### WORK TASK
Omit all pictures and give the records below again exactly as written.

### PROVIDED INFORMATION
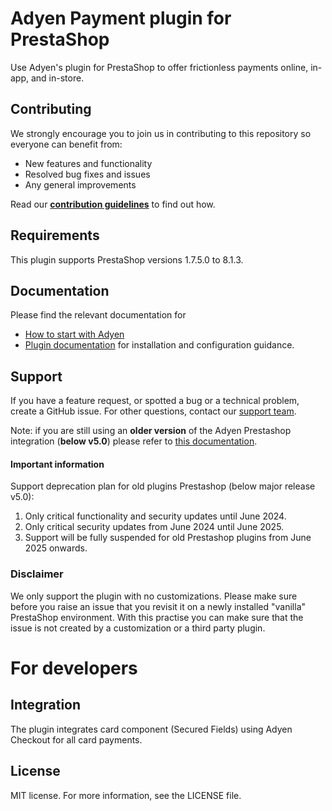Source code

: # Adyen Payment plugin for PrestaShop
Use Adyen's plugin for PrestaShop to offer frictionless payments online, in-app, and in-store.

## Contributing
We strongly encourage you to join us in contributing to this repository so everyone can benefit from:
* New features and functionality
* Resolved bug fixes and issues
* Any general improvements

Read our [**contribution guidelines**](CONTRIBUTING.md) to find out how.

## Requirements
This plugin supports PrestaShop versions 1.7.5.0 to 8.1.3. 

## Documentation
Please find the relevant documentation for
- [How to start with Adyen](https://www.adyen.com/get-started)
- [Plugin documentation](https://github.com/Adyen/adyen-prestashop/wiki) for installation and configuration guidance.

## Support
If you have a feature request, or spotted a bug or a technical problem, create a GitHub issue. For other questions, contact our [support team](https://support.adyen.com/hc/en-us/requests/new?ticket_form_id=360000705420).

Note: if you are still using an **older version** of the Adyen Prestashop integration (**below v5.0**) please refer to [this documentation](https://github.com/Adyen/adyen-prestashop/wiki/Home/ab7b1ee3c889c2b1fc3395cf21f55fcfcdfac1b2).

#### Important information ####
Support deprecation plan for old plugins Prestashop (below major release v5.0):
1. Only critical functionality and security updates until June 2024.
2. Only critical security updates from June 2024 until June 2025.
3. Support will be fully suspended for old Prestashop plugins from June 2025 onwards.

### Disclaimer
We only support the plugin with no customizations. 
Please make sure before you raise an issue that you revisit it on a newly installed "vanilla" PrestaShop environment. With this practise you can make sure that the issue is not created by a customization or a third party plugin.

# For developers

## Integration
The plugin integrates card component (Secured Fields) using Adyen Checkout for all card payments.

## License
MIT license. For more information, see the LICENSE file.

### SOLUTION FOR THIS PROBLEM
Source code

: # Adyen Payment plugin for PrestaShop
Use Adyen's plugin for PrestaShop to offer frictionless payments online, in-app, and in-store.

## Contributing
We strongly encourage you to join us in contributing to this repository so everyone can benefit from:
* New features and functionality
* Resolved bug fixes and issues
* Any general improvements

Read our [**contribution guidelines**](CONTRIBUTING.md) to find out how.

## Requirements
This plugin supports PrestaShop versions 1.7.5.0 to 8.1.3. 

## Documentation
Please find the relevant documentation for
- [How to start with Adyen](https://www.adyen.com/get-started)
- [Plugin documentation](https://github.com/Adyen/adyen-prestashop/wiki) for installation and configuration guidance.

## Support
If you have a feature request, or spotted a bug or a technical problem, create a GitHub issue. For other questions, contact our [support team](https://support.adyen.com/hc/en-us/requests/new?ticket_form_id=360000705420).

Note: if you are still using an **older version** of the Adyen Prestashop integration (**below v5.0**) please refer to [this documentation](https://github.com/Adyen/adyen-prestashop/wiki/Home/ab7b1ee3c889c2b1fc3395cf21f55fcfcdfac1b2).

#### Important information ####
Support deprecation plan for old plugins Prestashop (below major release v5.0):
1. Only critical functionality and security updates until June 2024.
2. Only critical security updates from June 2024 until June 2025.
3. Support will be fully suspended for old Prestashop plugins from June 2025 onwards.

### Disclaimer
We only support the plugin with no customizations. 
Please make sure before you raise an issue that you revisit it on a newly installed "vanilla" PrestaShop environment. With this practise you can make sure that the issue is not created by a customization or a third party plugin.

# For developers

## Integration
The plugin integrates card component (Secured Fields) using Adyen Checkout for all card payments.

## License
MIT license. For more information, see the LICENSE file.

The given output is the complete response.